The biblical scholar in me is helpful at this point. I can take a step back from my personal feelings about entering the wilderness and ask what wilderness meant to the gospel writers, when they chose to include this detail from the life of Jesus in their narratives. Recognizing the cultural, historical, and literary context of this event from the life of Jesus is a good starting point. Such reflection can provide some guidance for more personal reflections about wilderness.

Source: http://faith.nd.edu/s/1210/faith/interior.aspx?sid=1210&gid=609&pgid=39483&cid=77020&ecid=77020&crid=0&calpgid=10746&calcid=25903
source: faith.nd.edu
For Jewish writers in the first century, the wilderness could be viewed as a place of individual isolation and struggle, but that was not its only meaning. The theme of “wilderness” also had many other connections, some with deep roots in the Jewish worldview embraced by the New Testament writers. Wilderness was the place where their ancestors had wandered for forty years: a place of communal (rather than individual) purification and testing. It was also a place of a place of divine revelation. Moses is associated with the wilderness, encountering God at the burning bush and receiving the Torah on Mt. Sinai, in addition to leading the Israelites through their wilderness wanderings. All of these aspects of Israelite history suggest the importance of wilderness for the early Jewish worldview. In addition, in the period of the Second Temple, the wilderness was a place where rebel leaders against oppressive regimes had gathered their forces, particularly in the Maccabean era. Finally, the wilderness has associations with the concept of exile: the forced removal of the people of Israel from the land of promise during the era of the monarchy. Though the Bible also recounts a return from exile in the era of king Cyrus, for many Jewish authors in the Second Temple period, the exile continued to define their reality as separated in some way from the covenant blessings of God.

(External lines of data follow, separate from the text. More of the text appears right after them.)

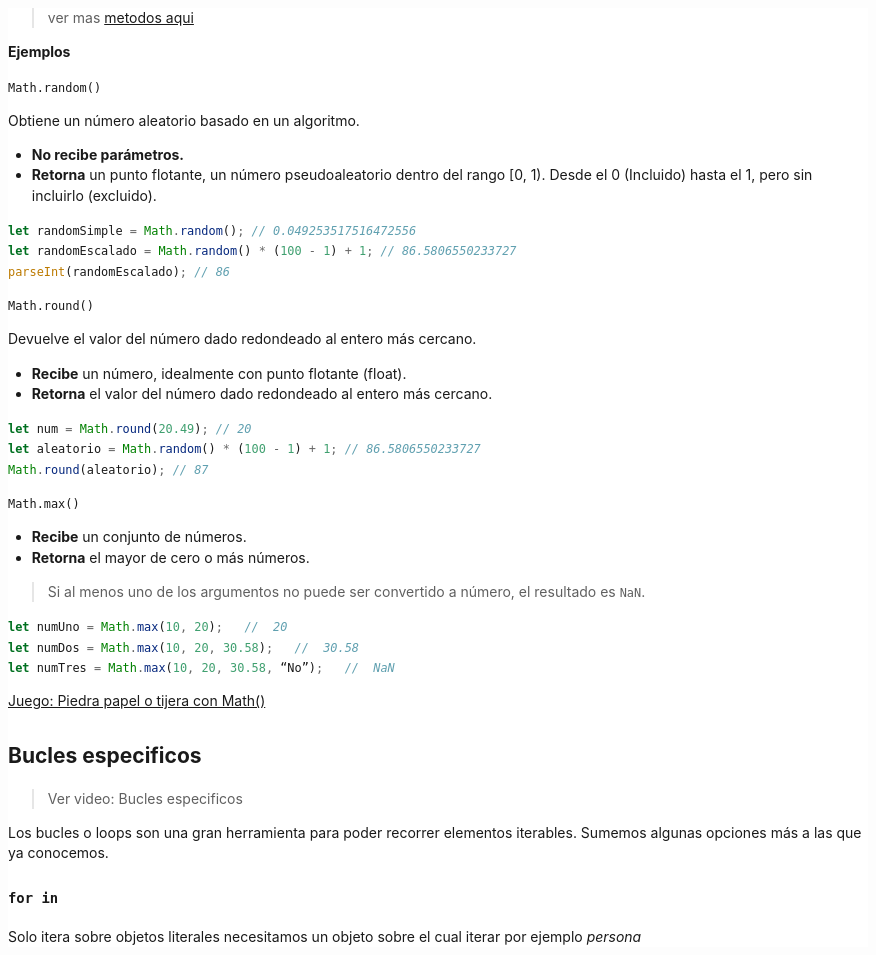 > ver mas [metodos aqui](https://developer.mozilla.org/es/docs/Web/JavaScript/Reference/Global_Objects/Math#propiedades)

**Ejemplos**

`Math.random()`

Obtiene un número aleatorio basado en un algoritmo.

-   **No recibe parámetros.**
-   **Retorna** un punto flotante, un número pseudoaleatorio dentro del rango [0, 1). Desde el 0 (Incluido) hasta el 1, pero sin incluirlo (excluido).

```javascript
let randomSimple = Math.random(); // 0.049253517516472556
let randomEscalado = Math.random() * (100 - 1) + 1; // 86.5806550233727
parseInt(randomEscalado); // 86
```

`Math.round()`

Devuelve el valor del número dado redondeado al entero más cercano.

-   **Recibe** un número, idealmente con punto flotante (float).
-   **Retorna** el valor del número dado redondeado al entero más cercano.

```javascript
let num = Math.round(20.49); // 20
let aleatorio = Math.random() * (100 - 1) + 1; // 86.5806550233727
Math.round(aleatorio); // 87
```

`Math.max()`

-   **Recibe** un conjunto de números.
-   **Retorna** el mayor de cero o más números.

> Si al menos uno de los argumentos no puede ser convertido a número, el resultado es `NaN`.

```javascript
let numUno = Math.max(10, 20);   //  20
let numDos = Math.max(10, 20, 30.58);   //  30.58
let numTres = Math.max(10, 20, 30.58, “No”);   //  NaN
```



[Juego: Piedra papel o tijera con Math()](https://view.genial.ly/60a68f844000a90d34ab3be5)



## Bucles especificos <a id='c2c'></a>

> Ver video: Bucles especificos

Los bucles o loops son una gran herramienta para poder recorrer elementos iterables. Sumemos algunas opciones más a las que ya conocemos.

### `for in` <a id='c2c1'></a>

Solo itera sobre objetos literales
necesitamos un objeto sobre el cual iterar por ejemplo _persona_
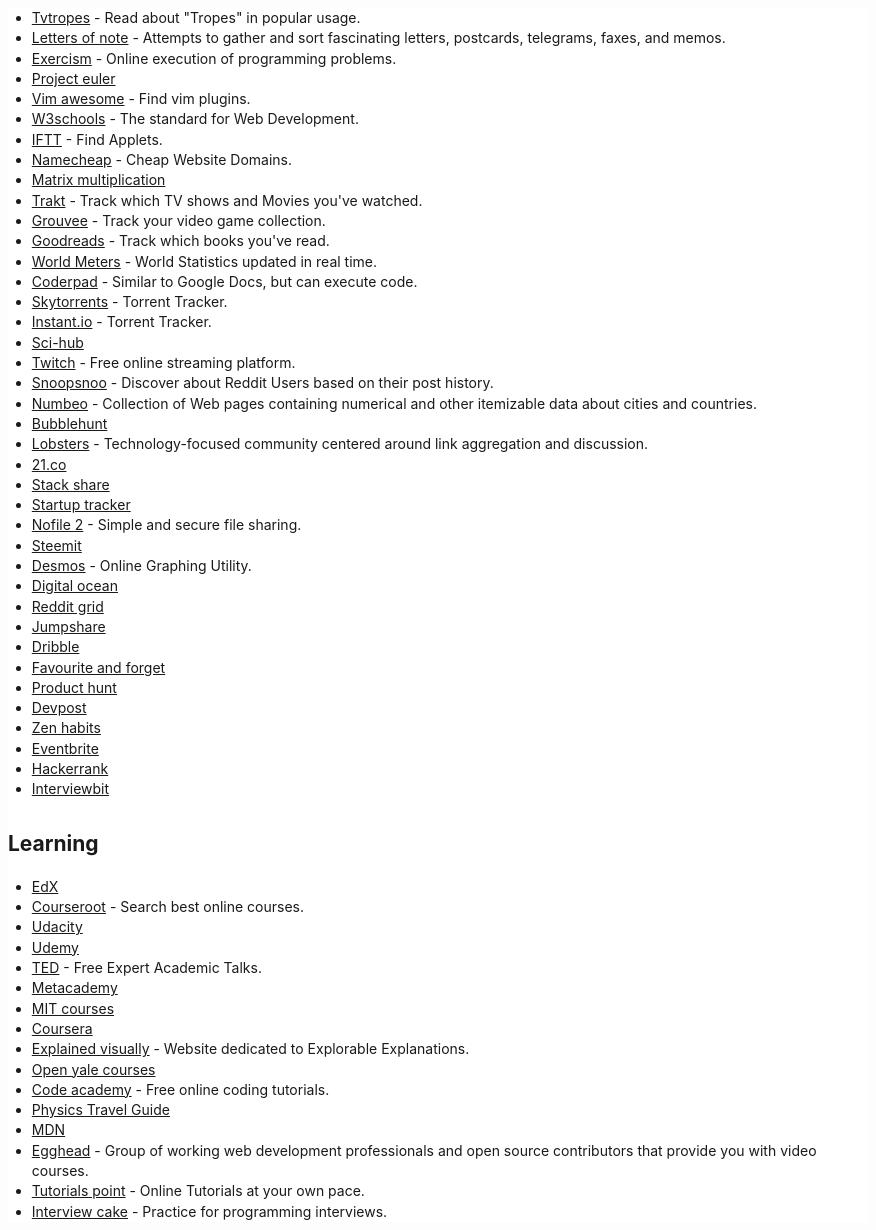- [Tvtropes](http://tvtropes.org/pmwiki/pmwiki.php/Main/HomePage) - Read about "Tropes" in popular usage.
- [Letters of note](http://www.lettersofnote.com/) - Attempts to gather and sort fascinating letters, postcards, telegrams, faxes, and memos.
- [Exercism](http://exercism.io/) - Online execution of programming problems.
- [Project euler](https://projecteuler.net/archives)
- [Vim awesome](http://vimawesome.com/) - Find vim plugins.
- [W3schools](https://www.w3schools.com/) - The standard for Web Development.
- [IFTT](https://ifttt.com/discover) - Find Applets.
- [Namecheap](https://www.namecheap.com/) - Cheap Website Domains.
- [Matrix multiplication](http://matrixmultiplication.xyz/)
- [Trakt](https://trakt.tv/dashboard) - Track which TV shows and Movies you've watched.
- [Grouvee](https://www.grouvee.com/) - Track your video game collection.
- [Goodreads](https://www.goodreads.com/) - Track which books you've read.
- [World Meters](http://www.worldometers.info/) - World Statistics updated in real time.
- [Coderpad](https://coderpad.io/) - Similar to Google Docs, but can execute code.
- [Skytorrents](https://www.skytorrents.in/) - Torrent Tracker.
- [Instant.io](https://instant.io/) - Torrent Tracker.
- [Sci-hub](https://scihub.org/)
- [Twitch](https://www.twitch.tv/) - Free online streaming platform.
- [Snoopsnoo](https://snoopsnoo.com/) - Discover about Reddit Users based on their post history.
- [Numbeo](https://www.numbeo.com/common/) - Collection of Web pages containing numerical and other itemizable data about cities and countries.
- [Bubblehunt](https://bubblehunt.com/)
- [Lobsters](https://lobste.rs/) - Technology-focused community centered around link aggregation and discussion.
- [21.co](https://21.co/)
- [Stack share](https://stackshare.io)
- [Startup tracker](https://startuptracker.io/home)
- [Nofile 2](https://nofile.io/) - Simple and secure file sharing.
- [Steemit](https://steemit.com/@nikivi/feed)
- [Desmos](https://www.desmos.com) - Online Graphing Utility.
- [Digital ocean](https://www.digitalocean.com/)
- [Reddit grid](https://redditgrid.com/)
- [Jumpshare](https://jumpshare.com/)
- [Dribble](https://dribbble.com/shots)
- [Favourite and forget](http://usefulinterweb.com/)
- [Product hunt](https://www.producthunt.com/)
- [Devpost](https://devpost.com/)
- [Zen habits](https://zenhabits.net/archives/)
- [Eventbrite](https://www.eventbrite.com/)
- [Hackerrank](https://www.hackerrank.com/)
- [Interviewbit](https://www.interviewbit.com/)

## Learning
- [EdX](https://www.edx.org/)
- [Courseroot](https://courseroot.com/) - Search best online courses.
- [Udacity](https://www.udacity.com/)
- [Udemy](https://www.udemy.com/user/nikitavoloboev/)
- [TED](https://www.ted.com/) - Free Expert Academic Talks.
- [Metacademy](https://www.metacademy.org/)
- [MIT courses](https://ocw.mit.edu/courses/)
- [Coursera](https://www.coursera.org/)
- [Explained visually](http://setosa.io/ev/) - Website dedicated to Explorable Explanations.
- [Open yale courses](http://oyc.yale.edu/)
- [Code academy](https://www.codecademy.com/learn/all) - Free online coding tutorials.
- [Physics Travel Guide](https://physicstravelguide.com)
- [MDN](https://developer.mozilla.org/en-US/)
- [Egghead](https://egghead.io/) -  Group of working web development professionals and open source contributors that provide you with video courses.
- [Tutorials point](https://www.tutorialspoint.com/index.htm) - Online Tutorials at your own pace.
- [Interview cake](https://www.interviewcake.com/) - Practice for programming interviews.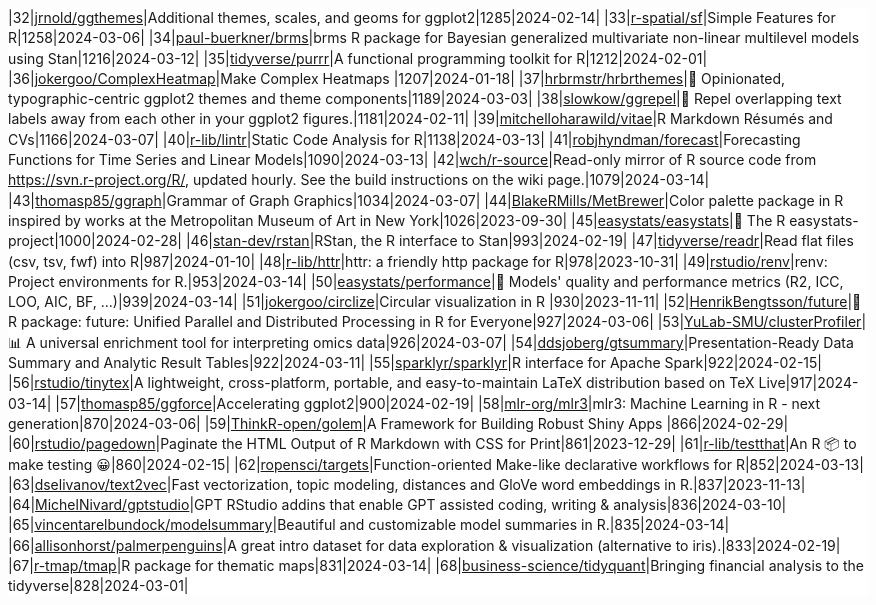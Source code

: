 |32|[jrnold/ggthemes](https://github.com/jrnold/ggthemes)|Additional themes, scales, and geoms for ggplot2|1285|2024-02-14|
|33|[r-spatial/sf](https://github.com/r-spatial/sf)|Simple Features for R|1258|2024-03-06|
|34|[paul-buerkner/brms](https://github.com/paul-buerkner/brms)|brms R package for Bayesian generalized multivariate non-linear multilevel models using Stan|1216|2024-03-12|
|35|[tidyverse/purrr](https://github.com/tidyverse/purrr)|A functional programming toolkit for R|1212|2024-02-01|
|36|[jokergoo/ComplexHeatmap](https://github.com/jokergoo/ComplexHeatmap)|Make Complex Heatmaps |1207|2024-01-18|
|37|[hrbrmstr/hrbrthemes](https://github.com/hrbrmstr/hrbrthemes)|:lock_with_ink_pen: Opinionated, typographic-centric ggplot2 themes and theme components|1189|2024-03-03|
|38|[slowkow/ggrepel](https://github.com/slowkow/ggrepel)|:round_pushpin: Repel overlapping text labels away from each other in your ggplot2 figures.|1181|2024-02-11|
|39|[mitchelloharawild/vitae](https://github.com/mitchelloharawild/vitae)|R Markdown Résumés and CVs|1166|2024-03-07|
|40|[r-lib/lintr](https://github.com/r-lib/lintr)|Static Code Analysis for R|1138|2024-03-13|
|41|[robjhyndman/forecast](https://github.com/robjhyndman/forecast)|Forecasting Functions for Time Series and Linear Models|1090|2024-03-13|
|42|[wch/r-source](https://github.com/wch/r-source)|Read-only mirror of R source code from https://svn.r-project.org/R/, updated hourly. See the build instructions on the wiki page.|1079|2024-03-14|
|43|[thomasp85/ggraph](https://github.com/thomasp85/ggraph)|Grammar of Graph Graphics|1034|2024-03-07|
|44|[BlakeRMills/MetBrewer](https://github.com/BlakeRMills/MetBrewer)|Color palette package in R inspired by works at the Metropolitan Museum of Art in New York|1026|2023-09-30|
|45|[easystats/easystats](https://github.com/easystats/easystats)|:milky_way: The R easystats-project|1000|2024-02-28|
|46|[stan-dev/rstan](https://github.com/stan-dev/rstan)|RStan, the R interface to Stan|993|2024-02-19|
|47|[tidyverse/readr](https://github.com/tidyverse/readr)|Read flat files (csv, tsv, fwf) into R|987|2024-01-10|
|48|[r-lib/httr](https://github.com/r-lib/httr)|httr: a friendly http package for R|978|2023-10-31|
|49|[rstudio/renv](https://github.com/rstudio/renv)|renv: Project environments for R.|953|2024-03-14|
|50|[easystats/performance](https://github.com/easystats/performance)|:muscle: Models' quality and performance metrics (R2, ICC, LOO, AIC, BF, ...)|939|2024-03-14|
|51|[jokergoo/circlize](https://github.com/jokergoo/circlize)|Circular visualization in R |930|2023-11-11|
|52|[HenrikBengtsson/future](https://github.com/HenrikBengtsson/future)|:rocket: R package: future: Unified Parallel and Distributed Processing in R for Everyone|927|2024-03-06|
|53|[YuLab-SMU/clusterProfiler](https://github.com/YuLab-SMU/clusterProfiler)|:bar_chart: A universal enrichment tool for interpreting omics data|926|2024-03-07|
|54|[ddsjoberg/gtsummary](https://github.com/ddsjoberg/gtsummary)|Presentation-Ready Data Summary and Analytic Result Tables|922|2024-03-11|
|55|[sparklyr/sparklyr](https://github.com/sparklyr/sparklyr)|R interface for Apache Spark|922|2024-02-15|
|56|[rstudio/tinytex](https://github.com/rstudio/tinytex)|A lightweight, cross-platform, portable, and easy-to-maintain LaTeX distribution based on TeX Live|917|2024-03-14|
|57|[thomasp85/ggforce](https://github.com/thomasp85/ggforce)|Accelerating ggplot2|900|2024-02-19|
|58|[mlr-org/mlr3](https://github.com/mlr-org/mlr3)|mlr3: Machine Learning in R - next generation|870|2024-03-06|
|59|[ThinkR-open/golem](https://github.com/ThinkR-open/golem)|A Framework for Building Robust Shiny Apps |866|2024-02-29|
|60|[rstudio/pagedown](https://github.com/rstudio/pagedown)|Paginate the HTML Output of R Markdown with CSS for Print|861|2023-12-29|
|61|[r-lib/testthat](https://github.com/r-lib/testthat)|An R 📦 to make testing 😀|860|2024-02-15|
|62|[ropensci/targets](https://github.com/ropensci/targets)|Function-oriented Make-like declarative workflows for R|852|2024-03-13|
|63|[dselivanov/text2vec](https://github.com/dselivanov/text2vec)|Fast vectorization, topic modeling, distances and GloVe word embeddings in R.|837|2023-11-13|
|64|[MichelNivard/gptstudio](https://github.com/MichelNivard/gptstudio)|GPT RStudio addins that enable GPT assisted coding, writing & analysis|836|2024-03-10|
|65|[vincentarelbundock/modelsummary](https://github.com/vincentarelbundock/modelsummary)|Beautiful and customizable model summaries in R.|835|2024-03-14|
|66|[allisonhorst/palmerpenguins](https://github.com/allisonhorst/palmerpenguins)|A great intro dataset for data exploration & visualization (alternative to iris).|833|2024-02-19|
|67|[r-tmap/tmap](https://github.com/r-tmap/tmap)|R package for thematic maps|831|2024-03-14|
|68|[business-science/tidyquant](https://github.com/business-science/tidyquant)|Bringing financial analysis to the tidyverse|828|2024-03-01|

With this rich palate of associations related to the idea of “wilderness,” any serious reader of the New Testament might want to pause to consider what particular connotations may be in mind when a gospel writer explicitly points out that Jesus was led into the wilderness. One might expect divine encounters and divine revelation in a narrative that involves a journey into the wilderness. (For an accessible and helpful look at the significance of the wilderness in the era of the New Testament, see Daniel Smith’s Into the World of the New Testament, especially chapter four).

To me, it seems that the notion of the wilderness in these passages makes a link between Jesus and Moses very strong. Such a connection is supported when we see other places in the gospels where Jesus and Moses are both shown to be a part of God’s working in the world (see John 1:17, for example). The full significance of Jesus can only be appreciated when his advent is seen as part of the long history of God’s working in the world. For the earliest Christians, themselves Jews, the significance of Moses and the Torah cannot be overestimated. Thus, in his being led into the wilderness, Jesus is shown to be a participant in God’s age old plan of redemption of God’s people. And this to me is a vital recognition: for the gospel writers Jesus is not just a radical new initiative on the part of God to redeem humanity. Jesus is part of God’s plans from of old. “Wilderness,” as a theme, is one way of showing that connection to the reader.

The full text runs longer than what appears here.